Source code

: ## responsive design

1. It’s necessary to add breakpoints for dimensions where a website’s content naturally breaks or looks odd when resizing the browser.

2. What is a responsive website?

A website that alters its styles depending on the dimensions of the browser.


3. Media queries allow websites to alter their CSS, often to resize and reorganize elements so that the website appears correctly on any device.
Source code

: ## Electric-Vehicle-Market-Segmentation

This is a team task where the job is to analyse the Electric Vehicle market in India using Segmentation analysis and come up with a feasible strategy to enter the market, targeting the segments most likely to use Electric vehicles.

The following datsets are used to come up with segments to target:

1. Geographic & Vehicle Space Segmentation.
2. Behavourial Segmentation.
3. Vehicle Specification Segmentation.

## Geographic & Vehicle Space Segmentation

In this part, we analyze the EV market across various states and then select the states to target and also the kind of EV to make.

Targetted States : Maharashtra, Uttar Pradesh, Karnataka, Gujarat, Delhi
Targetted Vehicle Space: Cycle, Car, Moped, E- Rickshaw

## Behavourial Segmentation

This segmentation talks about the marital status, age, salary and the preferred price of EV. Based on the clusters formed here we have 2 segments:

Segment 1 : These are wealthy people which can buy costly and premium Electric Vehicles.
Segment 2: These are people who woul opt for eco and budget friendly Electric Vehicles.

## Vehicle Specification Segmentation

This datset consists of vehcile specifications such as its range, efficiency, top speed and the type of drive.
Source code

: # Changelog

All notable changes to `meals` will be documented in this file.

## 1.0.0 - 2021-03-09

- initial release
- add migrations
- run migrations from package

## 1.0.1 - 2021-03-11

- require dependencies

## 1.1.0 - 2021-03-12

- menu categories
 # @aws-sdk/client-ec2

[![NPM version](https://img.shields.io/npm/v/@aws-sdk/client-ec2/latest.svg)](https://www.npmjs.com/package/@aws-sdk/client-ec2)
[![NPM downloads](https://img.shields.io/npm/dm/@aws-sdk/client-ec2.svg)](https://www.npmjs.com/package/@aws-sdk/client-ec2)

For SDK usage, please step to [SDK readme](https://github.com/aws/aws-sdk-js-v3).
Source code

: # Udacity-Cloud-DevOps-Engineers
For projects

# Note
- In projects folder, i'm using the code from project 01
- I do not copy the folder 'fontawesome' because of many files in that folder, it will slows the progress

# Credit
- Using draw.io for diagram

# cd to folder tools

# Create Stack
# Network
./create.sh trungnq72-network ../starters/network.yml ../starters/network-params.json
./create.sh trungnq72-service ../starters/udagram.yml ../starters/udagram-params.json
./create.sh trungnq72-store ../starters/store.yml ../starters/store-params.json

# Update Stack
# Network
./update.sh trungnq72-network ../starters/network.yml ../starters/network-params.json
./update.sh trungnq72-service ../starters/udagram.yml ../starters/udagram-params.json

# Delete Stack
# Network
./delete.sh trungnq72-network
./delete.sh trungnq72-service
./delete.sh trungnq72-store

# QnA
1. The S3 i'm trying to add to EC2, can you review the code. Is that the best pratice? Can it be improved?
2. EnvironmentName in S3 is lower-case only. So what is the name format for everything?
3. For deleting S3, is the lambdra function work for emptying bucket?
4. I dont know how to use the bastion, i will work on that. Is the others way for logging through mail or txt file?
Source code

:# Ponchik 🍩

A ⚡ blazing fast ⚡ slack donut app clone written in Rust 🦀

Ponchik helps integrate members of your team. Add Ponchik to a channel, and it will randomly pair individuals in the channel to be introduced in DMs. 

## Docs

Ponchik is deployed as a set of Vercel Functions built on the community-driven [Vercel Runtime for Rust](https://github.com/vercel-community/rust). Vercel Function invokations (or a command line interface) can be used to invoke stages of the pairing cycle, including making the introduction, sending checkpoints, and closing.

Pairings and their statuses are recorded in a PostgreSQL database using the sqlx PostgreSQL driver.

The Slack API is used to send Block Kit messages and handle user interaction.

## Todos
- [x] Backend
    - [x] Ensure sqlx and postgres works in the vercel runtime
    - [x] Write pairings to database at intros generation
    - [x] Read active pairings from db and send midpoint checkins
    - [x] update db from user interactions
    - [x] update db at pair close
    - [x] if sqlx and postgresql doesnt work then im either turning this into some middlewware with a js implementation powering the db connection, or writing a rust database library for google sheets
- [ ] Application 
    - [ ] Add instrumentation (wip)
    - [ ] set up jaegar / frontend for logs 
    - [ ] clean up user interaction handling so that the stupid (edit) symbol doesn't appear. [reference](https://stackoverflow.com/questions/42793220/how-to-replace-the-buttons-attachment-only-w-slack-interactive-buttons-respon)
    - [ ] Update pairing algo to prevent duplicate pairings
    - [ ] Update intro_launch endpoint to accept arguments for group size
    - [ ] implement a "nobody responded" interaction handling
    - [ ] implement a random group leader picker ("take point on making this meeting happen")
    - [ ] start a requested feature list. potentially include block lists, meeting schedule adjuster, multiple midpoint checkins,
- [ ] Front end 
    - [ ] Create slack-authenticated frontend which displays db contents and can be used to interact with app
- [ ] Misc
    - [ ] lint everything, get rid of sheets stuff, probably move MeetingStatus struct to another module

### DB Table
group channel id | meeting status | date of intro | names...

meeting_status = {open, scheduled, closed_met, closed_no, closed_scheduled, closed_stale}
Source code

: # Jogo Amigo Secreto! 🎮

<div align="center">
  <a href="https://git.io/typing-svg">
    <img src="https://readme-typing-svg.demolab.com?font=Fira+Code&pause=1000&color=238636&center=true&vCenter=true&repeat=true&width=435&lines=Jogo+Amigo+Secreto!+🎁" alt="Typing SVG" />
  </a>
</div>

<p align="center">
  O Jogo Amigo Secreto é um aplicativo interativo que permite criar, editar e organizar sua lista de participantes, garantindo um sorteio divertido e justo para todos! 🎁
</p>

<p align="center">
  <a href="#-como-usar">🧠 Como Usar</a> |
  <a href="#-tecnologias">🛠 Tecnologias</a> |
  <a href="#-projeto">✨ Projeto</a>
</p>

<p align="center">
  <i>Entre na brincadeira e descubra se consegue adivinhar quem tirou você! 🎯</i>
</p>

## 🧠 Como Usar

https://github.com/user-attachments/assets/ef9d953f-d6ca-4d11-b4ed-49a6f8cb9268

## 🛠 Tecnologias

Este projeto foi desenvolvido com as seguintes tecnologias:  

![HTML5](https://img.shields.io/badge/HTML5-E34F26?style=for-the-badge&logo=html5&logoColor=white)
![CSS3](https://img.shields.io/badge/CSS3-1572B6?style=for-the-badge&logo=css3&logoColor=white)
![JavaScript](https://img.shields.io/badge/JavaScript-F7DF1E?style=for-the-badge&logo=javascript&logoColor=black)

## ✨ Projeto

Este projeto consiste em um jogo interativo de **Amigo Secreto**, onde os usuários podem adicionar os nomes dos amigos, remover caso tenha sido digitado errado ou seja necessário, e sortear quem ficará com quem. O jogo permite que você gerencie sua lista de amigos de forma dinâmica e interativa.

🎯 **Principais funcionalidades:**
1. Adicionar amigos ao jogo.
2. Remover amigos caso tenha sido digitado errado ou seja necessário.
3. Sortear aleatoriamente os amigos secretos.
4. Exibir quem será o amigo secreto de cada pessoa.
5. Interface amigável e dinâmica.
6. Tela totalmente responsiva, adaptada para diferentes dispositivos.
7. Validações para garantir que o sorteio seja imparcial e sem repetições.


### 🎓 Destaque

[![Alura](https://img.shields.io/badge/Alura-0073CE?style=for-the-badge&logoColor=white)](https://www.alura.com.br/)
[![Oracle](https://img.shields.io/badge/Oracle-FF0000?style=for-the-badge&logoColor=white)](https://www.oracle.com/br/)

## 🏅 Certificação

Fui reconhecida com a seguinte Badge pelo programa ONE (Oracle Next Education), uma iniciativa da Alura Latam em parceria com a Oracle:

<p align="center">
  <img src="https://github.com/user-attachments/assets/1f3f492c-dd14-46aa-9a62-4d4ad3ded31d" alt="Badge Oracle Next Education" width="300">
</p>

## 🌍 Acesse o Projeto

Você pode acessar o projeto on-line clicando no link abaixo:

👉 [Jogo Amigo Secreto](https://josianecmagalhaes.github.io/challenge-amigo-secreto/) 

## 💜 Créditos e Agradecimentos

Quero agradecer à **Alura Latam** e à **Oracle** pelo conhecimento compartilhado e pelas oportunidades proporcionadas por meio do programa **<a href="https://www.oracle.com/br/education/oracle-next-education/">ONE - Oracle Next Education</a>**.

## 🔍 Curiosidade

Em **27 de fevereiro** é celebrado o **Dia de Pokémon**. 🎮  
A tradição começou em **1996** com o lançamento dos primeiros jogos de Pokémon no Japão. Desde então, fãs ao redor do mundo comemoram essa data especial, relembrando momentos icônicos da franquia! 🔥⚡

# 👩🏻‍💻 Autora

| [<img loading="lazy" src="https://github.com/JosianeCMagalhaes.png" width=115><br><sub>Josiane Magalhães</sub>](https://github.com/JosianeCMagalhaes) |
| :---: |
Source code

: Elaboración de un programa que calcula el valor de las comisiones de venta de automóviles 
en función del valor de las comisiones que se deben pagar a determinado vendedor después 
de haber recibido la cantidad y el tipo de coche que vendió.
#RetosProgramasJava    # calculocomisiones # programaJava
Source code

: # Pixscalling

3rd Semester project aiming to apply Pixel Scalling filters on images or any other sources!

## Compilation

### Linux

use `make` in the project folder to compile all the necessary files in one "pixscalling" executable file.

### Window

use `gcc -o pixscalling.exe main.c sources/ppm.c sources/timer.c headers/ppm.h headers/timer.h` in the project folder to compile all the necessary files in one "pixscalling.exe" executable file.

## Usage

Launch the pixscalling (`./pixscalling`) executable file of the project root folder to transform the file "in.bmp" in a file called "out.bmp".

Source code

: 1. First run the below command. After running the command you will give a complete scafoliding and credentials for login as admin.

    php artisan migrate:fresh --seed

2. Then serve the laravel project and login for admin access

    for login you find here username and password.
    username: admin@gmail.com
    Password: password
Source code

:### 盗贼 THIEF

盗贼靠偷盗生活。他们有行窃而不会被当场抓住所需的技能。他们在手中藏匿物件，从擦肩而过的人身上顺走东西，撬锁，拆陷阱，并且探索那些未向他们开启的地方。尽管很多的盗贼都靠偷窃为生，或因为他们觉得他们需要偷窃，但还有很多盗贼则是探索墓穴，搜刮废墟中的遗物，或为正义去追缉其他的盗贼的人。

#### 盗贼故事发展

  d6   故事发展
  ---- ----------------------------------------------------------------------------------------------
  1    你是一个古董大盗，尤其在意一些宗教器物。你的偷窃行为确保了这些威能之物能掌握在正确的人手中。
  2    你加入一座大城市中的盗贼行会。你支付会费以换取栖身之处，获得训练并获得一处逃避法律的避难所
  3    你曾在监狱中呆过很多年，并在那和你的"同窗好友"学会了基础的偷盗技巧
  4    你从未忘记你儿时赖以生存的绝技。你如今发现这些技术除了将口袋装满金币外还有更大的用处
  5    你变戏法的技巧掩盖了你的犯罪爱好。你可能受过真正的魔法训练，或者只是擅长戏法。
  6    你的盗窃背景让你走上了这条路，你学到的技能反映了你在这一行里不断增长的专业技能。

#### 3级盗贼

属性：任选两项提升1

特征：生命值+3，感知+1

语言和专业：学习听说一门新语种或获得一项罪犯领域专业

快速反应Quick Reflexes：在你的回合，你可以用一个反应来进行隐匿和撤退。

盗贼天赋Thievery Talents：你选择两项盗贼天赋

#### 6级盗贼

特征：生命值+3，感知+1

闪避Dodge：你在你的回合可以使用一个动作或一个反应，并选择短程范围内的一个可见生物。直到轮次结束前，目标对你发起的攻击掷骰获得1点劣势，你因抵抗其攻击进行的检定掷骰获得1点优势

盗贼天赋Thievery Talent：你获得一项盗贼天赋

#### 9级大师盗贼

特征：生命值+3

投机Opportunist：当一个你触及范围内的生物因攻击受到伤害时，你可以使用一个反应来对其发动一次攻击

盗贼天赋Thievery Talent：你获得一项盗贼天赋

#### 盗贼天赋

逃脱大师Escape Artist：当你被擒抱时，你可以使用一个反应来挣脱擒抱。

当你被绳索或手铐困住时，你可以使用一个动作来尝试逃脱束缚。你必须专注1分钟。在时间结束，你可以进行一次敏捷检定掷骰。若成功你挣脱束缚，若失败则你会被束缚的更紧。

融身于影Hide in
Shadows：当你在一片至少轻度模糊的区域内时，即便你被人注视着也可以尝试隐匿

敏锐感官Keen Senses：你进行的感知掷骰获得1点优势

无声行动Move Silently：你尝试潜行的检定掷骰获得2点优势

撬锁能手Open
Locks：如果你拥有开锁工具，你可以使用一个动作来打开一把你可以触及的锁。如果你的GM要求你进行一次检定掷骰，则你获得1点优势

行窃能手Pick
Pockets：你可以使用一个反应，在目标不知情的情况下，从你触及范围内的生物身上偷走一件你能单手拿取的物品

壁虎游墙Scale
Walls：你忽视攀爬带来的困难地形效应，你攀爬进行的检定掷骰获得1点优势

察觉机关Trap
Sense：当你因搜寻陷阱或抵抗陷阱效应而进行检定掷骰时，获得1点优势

===

Among the lines above, which ones hold the string "Usar"? Show them.

→ Solution to the exercise
  <a href="#-como-usar">🧠 Como Usar</a> |
## 🧠 Como Usar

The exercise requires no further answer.